Les onze militants de l'opposition condamnés ce 21 juillet à de lourdes peines pour "insurrection".

Onze membres du parti d’opposition ont été incarcérés mardi à la prison de Prey Sar à Phnom Penh à l’issue d’un jugement les condamnant à des peines de 7 à 20 ans de réclusion pour « insurrection ». La plupart d’entre eux avaient été arrêtés dans les heures qui avaient suivi une manifestation organisée le 15 juillet 2014. Les protestataires réclamaient la réouverture du Parc de la liberté et la fin des violences à l’égard des opposants. Fermé depuis le 4 janvier, au lendemain d’une répression sanglante contre les ouvriers du textile, ce parc est le seul endroit dans la capitale où les manifestations sont tolérées par le pouvoir.
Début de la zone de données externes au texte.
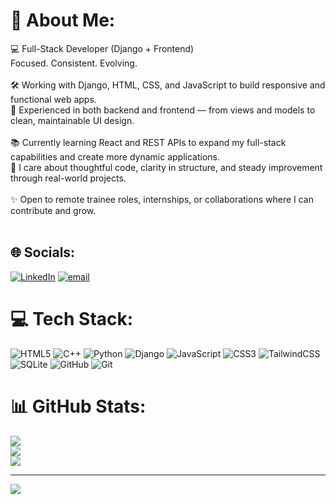 # 💫 About Me:
💻 Full-Stack Developer (Django + Frontend)<br>Focused. Consistent. Evolving.<br><br>🛠️ Working with Django, HTML, CSS, and JavaScript to build responsive and functional web apps.<br>🔁 Experienced in both backend and frontend — from views and models to clean, maintainable UI design.<br><br>📚 Currently learning React and REST APIs to expand my full-stack capabilities and create more dynamic applications.<br>🧠 I care about thoughtful code, clarity in structure, and steady improvement through real-world projects.<br><br>✨ Open to remote trainee roles, internships, or collaborations where I can contribute and grow.<br><br>


## 🌐 Socials:
[![LinkedIn](https://img.shields.io/badge/LinkedIn-%230077B5.svg?logo=linkedin&logoColor=white)](https://linkedin.com/in/www.linkedin.com/in/sidra-ahmed-ab3088344) [![email](https://img.shields.io/badge/Email-D14836?logo=gmail&logoColor=white)](mailto:sidraahmed4477@gmail.com) 

# 💻 Tech Stack:
![HTML5](https://img.shields.io/badge/html5-%23E34F26.svg?style=for-the-badge&logo=html5&logoColor=white)
![C++](https://img.shields.io/badge/c++-%2300599C.svg?style=for-the-badge&logo=c%2B%2B&logoColor=white)
![Python](https://img.shields.io/badge/python-3670A0?style=for-the-badge&logo=python&logoColor=ffdd54)
![Django](https://img.shields.io/badge/Django-%23092E20.svg?style=for-the-badge&logo=django&logoColor=white)
![JavaScript](https://img.shields.io/badge/javascript-%23323330.svg?style=for-the-badge&logo=javascript&logoColor=%23F7DF1E)
![CSS3](https://img.shields.io/badge/css3-%231572B6.svg?style=for-the-badge&logo=css3&logoColor=white)
![TailwindCSS](https://img.shields.io/badge/tailwindcss-%2338B2AC.svg?style=for-the-badge&logo=tailwind-css&logoColor=white)
![SQLite](https://img.shields.io/badge/sqlite-%2307405e.svg?style=for-the-badge&logo=sqlite&logoColor=white)
![GitHub](https://img.shields.io/badge/github-%23121011.svg?style=for-the-badge&logo=github&logoColor=white)
![Git](https://img.shields.io/badge/git-%23F05033.svg?style=for-the-badge&logo=git&logoColor=white)


# 📊 GitHub Stats:
![](https://github-readme-stats.vercel.app/api?username=sidra976&theme=dark&hide_border=false&include_all_commits=false&count_private=false)<br/>
![](https://nirzak-streak-stats.vercel.app/?user=sidra976&theme=dark&hide_border=false)<br/>
![](https://github-readme-stats.vercel.app/api/top-langs/?username=sidra976&theme=dark&hide_border=false&include_all_commits=false&count_private=false&layout=compact)

---
[![](https://visitcount.itsvg.in/api?id=sidra976&icon=0&color=0)](https://visitcount.itsvg.in)

<!-- Proudly created with GPRM ( https://gprm.itsvg.in ) -->
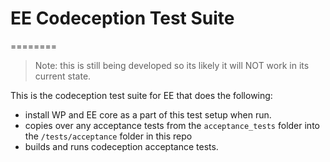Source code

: # EE Codeception Test Suite
========

> Note: this is still being developed so its likely it will NOT work in its current state.

This is the codeception test suite for EE that does the following:

- install WP and EE core as a part of this test setup when run.
- copies over any acceptance tests from the `acceptance_tests` folder into the `/tests/acceptance` folder in this repo
- builds and runs codeception acceptance tests.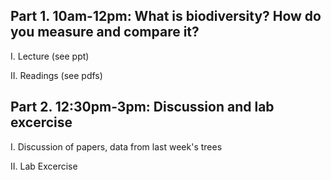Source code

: ## Part 1. 10am-12pm: What is biodiversity? How do you measure and compare it?

I. Lecture (see ppt)

II. Readings (see pdfs)


## Part 2. 12:30pm-3pm: Discussion and lab excercise

I. Discussion of papers, data from last week's trees

II. Lab Excercise 
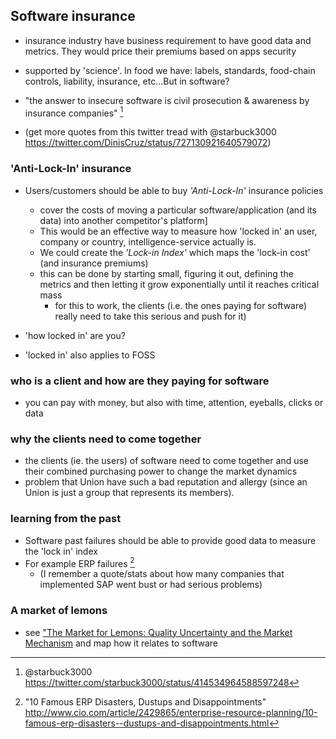 ## Software insurance

 - insurance industry have business requirement to have good data and metrics. They would price their premiums based on apps security
  - supported by 'science'. In food we have: labels, standards, food-chain controls, liability, insurance, etc...But in software?

  - "the answer to insecure software is civil prosecution & awareness by insurance companies" [^starbuck3000-insurance]
   - (get more quotes from this twitter tread with @starbuck3000 https://twitter.com/DinisCruz/status/727130921640579072)

[^starbuck3000-insurance]: @starbuck3000 https://twitter.com/starbuck3000/status/414534964588597248

### 'Anti-Lock-In' insurance

  - Users/customers should be able to buy *'Anti-Lock-In'* insurance policies

    - cover the costs of moving a particular software/application (and its data) into another competitor's platform]
    - This would be an effective way to measure how 'locked in' an user, company or country, intelligence-service actually is.
    - We could create the *'Lock-in Index'* which maps the 'lock-in cost' (and insurance premiums)
    - this can be done by starting small, figuring it out, defining the metrics and then letting it grow exponentially until it reaches critical mass
      - for this to work, the clients (i.e. the ones paying for software) really need to take this serious and push for it)

  - 'how locked in' are you?
  - 'locked in' also applies to FOSS


### who is a client and how are they paying for software

 - you can pay with money, but also with time, attention, eyeballs,  clicks or data

### why the clients need to come together

- the clients (ie. the users) of software need to come together and use their combined purchasing power to change the market dynamics
- problem that Union have such a bad reputation and allergy (since an Union is just a group that represents its members).

### learning from the past

  - Software past failures should be able to provide good data to measure the 'lock in' index
  - For example ERP failures [^erp-disasters]
    - (I remember a quote/stats about how many companies that implemented SAP went bust or had serious problems)

[^erp-disasters]: "10 Famous ERP Disasters, Dustups and Disappointments" http://www.cio.com/article/2429865/enterprise-resource-planning/10-famous-erp-disasters--dustups-and-disappointments.html

### A market of lemons

- see ["The Market for Lemons: Quality Uncertainty and the Market Mechanism](https://en.wikipedia.org/wiki/The_Market_for_Lemons) and map how it relates to software
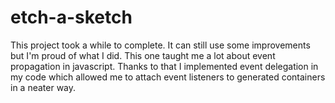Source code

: # etch-a-sketch

This project took a while to complete. It can still use some improvements but I'm proud of what I did. 
This one taught me a lot about event propagation in javascript. Thanks to that I implemented event delegation in my code which allowed me to attach event listeners to generated containers in a neater way.

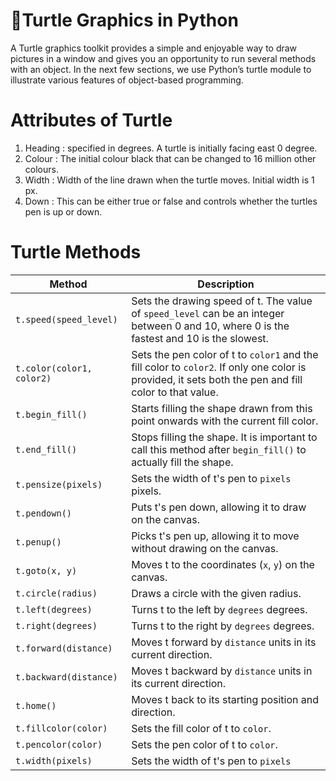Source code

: # 🐢Turtle Graphics in Python
 A Turtle graphics toolkit provides a simple and enjoyable way to draw pictures in a window and gives you an opportunity to run several methods with an object. In the next few sections, we use Python’s turtle module to illustrate various features of object-based programming.

# Attributes of Turtle 
1. Heading : specified in degrees. A turtle is initially facing east 0 degree.
2. Colour : The initial colour black that can be changed to 16 million other colours.
3. Width : Width of the line drawn when the turtle moves. Initial width is 1 px.
4. Down : This can be either true or false and controls whether the turtles pen is up or down.

# Turtle Methods

<table>
  <thead>
    <tr>
      <th>Method</th>
      <th>Description</th>
    </tr>
  </thead>
  <tbody>
    <tr>
      <td><code>t.speed(speed_level)</code></td>
      <td>Sets the drawing speed of t. The value of <code>speed_level</code> can be an integer between 0 and 10, where 0 is the fastest and 10 is the slowest.</td>
    </tr>
    <tr>
      <td><code>t.color(color1, color2)</code></td>
      <td>Sets the pen color of t to <code>color1</code> and the fill color to <code>color2</code>. If only one color is provided, it sets both the pen and fill color to that value.</td>
    </tr>
    <tr>
      <td><code>t.begin_fill()</code></td>
      <td>Starts filling the shape drawn from this point onwards with the current fill color.</td>
    </tr>
    <tr>
      <td><code>t.end_fill()</code></td>
      <td>Stops filling the shape. It is important to call this method after <code>begin_fill()</code> to actually fill the shape.</td>
    </tr>
    <tr>
      <td><code>t.pensize(pixels)</code></td>
      <td>Sets the width of t's pen to <code>pixels</code> pixels.</td>
    </tr>
    <tr>
      <td><code>t.pendown()</code></td>
      <td>Puts t's pen down, allowing it to draw on the canvas.</td>
    </tr>
    <tr>
      <td><code>t.penup()</code></td>
      <td>Picks t's pen up, allowing it to move without drawing on the canvas.</td>
    </tr>
    <tr>
      <td><code>t.goto(x, y)</code></td>
      <td>Moves t to the coordinates (<code>x</code>, <code>y</code>) on the canvas.</td>
    </tr>
    <tr>
      <td><code>t.circle(radius)</code></td>
      <td>Draws a circle with the given radius.</td>
    </tr>
    <tr>
      <td><code>t.left(degrees)</code></td>
      <td>Turns t to the left by <code>degrees</code> degrees.</td>
    </tr>
    <tr>
      <td><code>t.right(degrees)</code></td>
      <td>Turns t to the right by <code>degrees</code> degrees.</td>
    </tr>
    <tr>
      <td><code>t.forward(distance)</code></td>
      <td>Moves t forward by <code>distance</code> units in its current direction.</td>
    </tr>
    <tr>
      <td><code>t.backward(distance)</code></td>
      <td>Moves t backward by <code>distance</code> units in its current direction.</td>
    </tr>
    <tr>
      <td><code>t.home()</code></td>
      <td>Moves t back to its starting position and direction.</td>
    </tr>
    <tr>
      <td><code>t.fillcolor(color)</code></td>
      <td>Sets the fill color of t to <code>color</code>.</td>
    </tr>
    <tr>
      <td><code>t.pencolor(color)</code></td>
      <td>Sets the pen color of t to <code>color</code>.</td>
    </tr>
    <tr>
      <td><code>t.width(pixels)</code></td>
      <td>Sets the width of t's pen to <code>pixels</code>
Ce 15 juillet, le parc était ceinturé de barrières et les forces de police en barraient l’accès. Comme à chaque manifestation depuis des mois, des groupes de civils casqués, recrutés au jour le jour par les autorités, s’apprêtaient à en découdre avec les manifestants, bâtons en mains. Et lorsqu’ils avaient arraché une bannière installée par les manifestants, le rassemblement pacifique avait dégénéré. Une cinquantaine de personnes avaient été blessées, la plupart du côté de ces hommes de main.

A l’issue d’un procès bâclé, le juge Lim Makaron a estimé que les 11 membres du sauvetage national présents dans le box des accusés étaient coupables d’avoir tenté de fomenter une « insurrection » en participant à cette manifestation conduite par les députés de leur parti.

Accusé d’avoir « conduit l’insurrection », Meach Sovannara, chef du département d’information du Parti du sauvetage national du Cambodge, a été condamné à 20 ans de prison tout comme Khin Chhumroeun, le président de la jeunesse du Parti et Oeur Narith, l’assistant de la députée Mu Sochea. Les huit autres militants ont été condamnés à sept ans de prison pour avoir participé à «l’insurrection ».

Durant les heures qui ont suivi ces lourdes condamnations, un silence assourdissant a régné dans les rangs de l’opposition. Sam Rainsy a, comme à son habitude, pris l’avion pour la France. En ce 22 juillet, jour anniversaire de l’accord passé l’an dernier avec le Parti du peuple cambodgien au pouvoir, il s’est contenté, sur le site internet de son parti et sur sa page Facebook, de prôner une fois de plus la « culture du dialogue » sans faire allusion à ces condamnations.

Et c’est par un communiqué laconique publié plus tard dans la journée de mercredi que le Parti national du sauvetage du Cambodge exprimera « sa surprise et son vif regret » à l’annonce de ces condamnations qui « ravivent les tensions politiques » qui « ne sont pas dans l’esprit » de l’accord passé l’an dernier avec le Parti du peuple cambodgien.

Dans ce jeu politique qui consiste, pour le Premier ministre Hun Sen, à emprisonner les opposants pour faire pression sur l’opposition, – un exercice auquel il s’était déjà livré à la veille des élections  de la nouvelle commission électorale- force est de constater que la stratégie de l’opposition est inaudible. Reste à savoir combien de temps elle pourra poursuivre dans cette voie qu’il lui plait de baptiser « culture du dialogue ». Face à la brutalité des réponses du pouvoir, il est difficile d’imaginer que le selfie pris le 11 juillet entre Sam Rainsy et Hun Sen à l’occasion d’un diner entre leurs deux familles puisse suffire à illustrer ce fameux « tournant historique » du Cambodge. Et si anniversaire il y a, un an tout juste après l’accord entre les deux partis, il est bien plutôt marqué d’une pierre noire, celle du retour à la case prison pour onze militants.